(Beginning of SUPPLIED DATA)
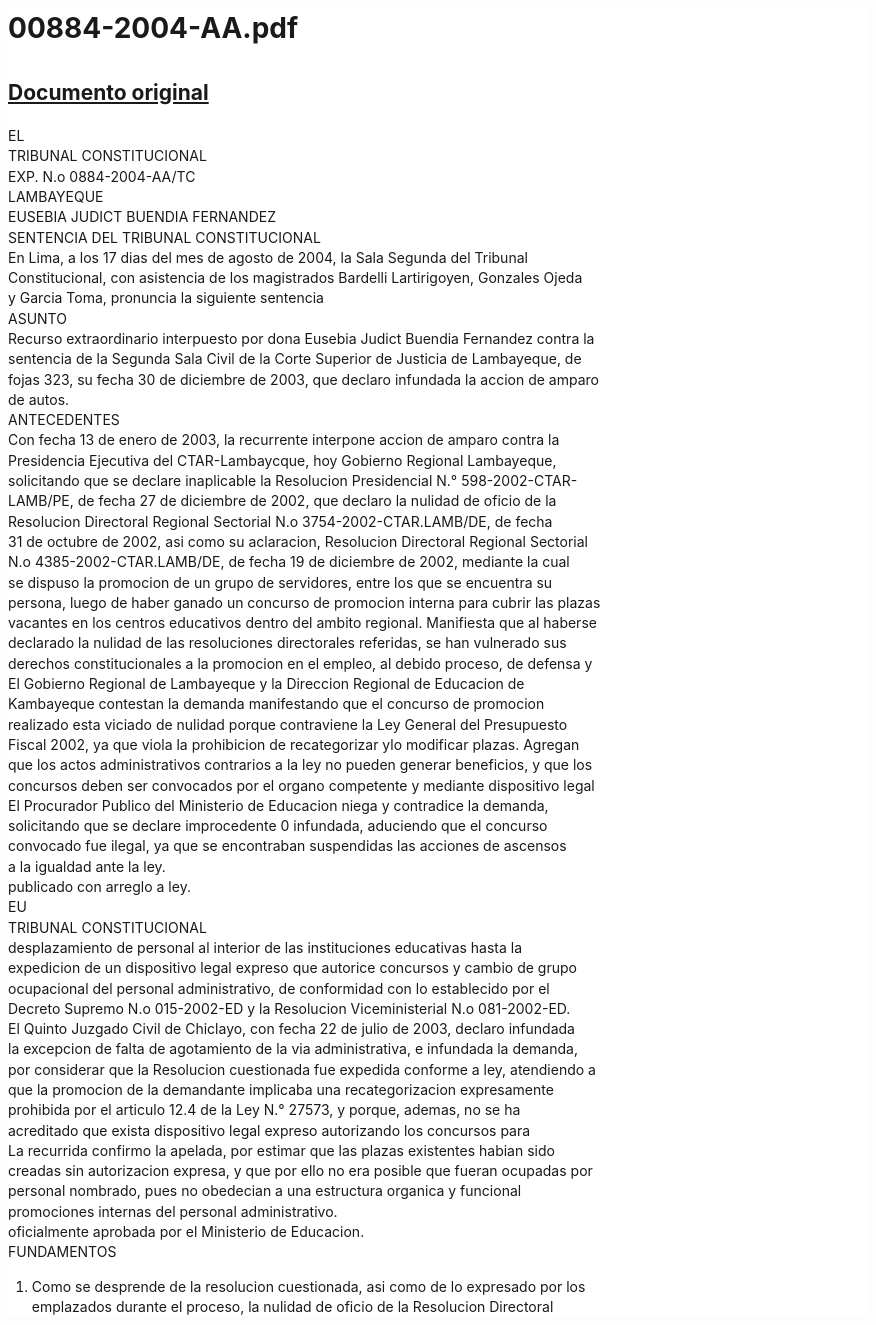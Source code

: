 
00884-2004-AA.pdf
=================
  
[Documento original](https://tc.gob.pe/jurisprudencia/2005/00884-2004-AA.pdf)  
---  
EL  
TRIBUNAL CONSTITUCIONAL  
EXP. N.o 0884-2004-AA/TC  
LAMBAYEQUE  
EUSEBIA JUDICT BUENDIA FERNANDEZ  
SENTENCIA DEL TRIBUNAL CONSTITUCIONAL  
En Lima, a los 17 dias del mes de agosto de 2004, la Sala Segunda del Tribunal  
Constitucional, con asistencia de los magistrados Bardelli Lartirigoyen, Gonzales Ojeda  
y Garcia Toma, pronuncia la siguiente sentencia  
ASUNTO  
Recurso extraordinario interpuesto por dona Eusebia Judict Buendia Fernandez contra la  
sentencia de la Segunda Sala Civil de la Corte Superior de Justicia de Lambayeque, de  
fojas 323, su fecha 30 de diciembre de 2003, que declaro infundada la accion de amparo  
de autos.  
ANTECEDENTES  
Con fecha 13 de enero de 2003, la recurrente interpone accion de amparo contra la  
Presidencia Ejecutiva del CTAR-Lambaycque, hoy Gobierno Regional Lambayeque,  
solicitando que se declare inaplicable la Resolucion Presidencial N.° 598-2002-CTAR-  
LAMB/PE, de fecha 27 de diciembre de 2002, que declaro la nulidad de oficio de la  
Resolucion Directoral Regional Sectorial N.o 3754-2002-CTAR.LAMB/DE, de fecha  
31 de octubre de 2002, asi como su aclaracion, Resolucion Directoral Regional Sectorial  
N.o 4385-2002-CTAR.LAMB/DE, de fecha 19 de diciembre de 2002, mediante la cual  
se dispuso la promocion de un grupo de servidores, entre los que se encuentra su  
persona, luego de haber ganado un concurso de promocion interna para cubrir las plazas  
vacantes en los centros educativos dentro del ambito regional. Manifiesta que al haberse  
declarado la nulidad de las resoluciones directorales referidas, se han vulnerado sus  
derechos constitucionales a la promocion en el empleo, al debido proceso, de defensa y  
El Gobierno Regional de Lambayeque y la Direccion Regional de Educacion de  
Kambayeque contestan la demanda manifestando que el concurso de promocion  
realizado esta viciado de nulidad porque contraviene la Ley General del Presupuesto  
Fiscal 2002, ya que viola la prohibicion de recategorizar ylo modificar plazas. Agregan  
que los actos administrativos contrarios a la ley no pueden generar beneficios, y que los  
concursos deben ser convocados por el organo competente y mediante dispositivo legal  
El Procurador Publico del Ministerio de Educacion niega y contradice la demanda,  
solicitando que se declare improcedente 0 infundada, aduciendo que el concurso  
convocado fue ilegal, ya que se encontraban suspendidas las acciones de ascensos  
a la igualdad ante la ley.  
publicado con arreglo a ley.  
EU  
TRIBUNAL CONSTITUCIONAL  
desplazamiento de personal al interior de las instituciones educativas hasta la  
expedicion de un dispositivo legal expreso que autorice concursos y cambio de grupo  
ocupacional del personal administrativo, de conformidad con lo establecido por el  
Decreto Supremo N.o 015-2002-ED y la Resolucion Viceministerial N.o 081-2002-ED.  
El Quinto Juzgado Civil de Chiclayo, con fecha 22 de julio de 2003, declaro infundada  
la excepcion de falta de agotamiento de la via administrativa, e infundada la demanda,  
por considerar que la Resolucion cuestionada fue expedida conforme a ley, atendiendo a  
que la promocion de la demandante implicaba una recategorizacion expresamente  
prohibida por el articulo 12.4 de la Ley N.° 27573, y porque, ademas, no se ha  
acreditado que exista dispositivo legal expreso autorizando los concursos para  
La recurrida confirmo la apelada, por estimar que las plazas existentes habian sido  
creadas sin autorizacion expresa, y que por ello no era posible que fueran ocupadas por  
personal nombrado, pues no obedecian a una estructura organica y funcional  
promociones internas del personal administrativo.  
oficialmente aprobada por el Ministerio de Educacion.  
FUNDAMENTOS  
1. Como se desprende de la resolucion cuestionada, asi como de lo expresado por los  
emplazados durante el proceso, la nulidad de oficio de la Resolucion Directoral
(End of SUPPLIED DATA)
• EXERCISE
Copy each line containing the word "Gobierno" from the data.

• SOLVED PROBLEM
Presidencia Ejecutiva del CTAR-Lambaycque, hoy Gobierno Regional Lambayeque,  
El Gobierno Regional de Lambayeque y la Direccion Regional de Educacion de  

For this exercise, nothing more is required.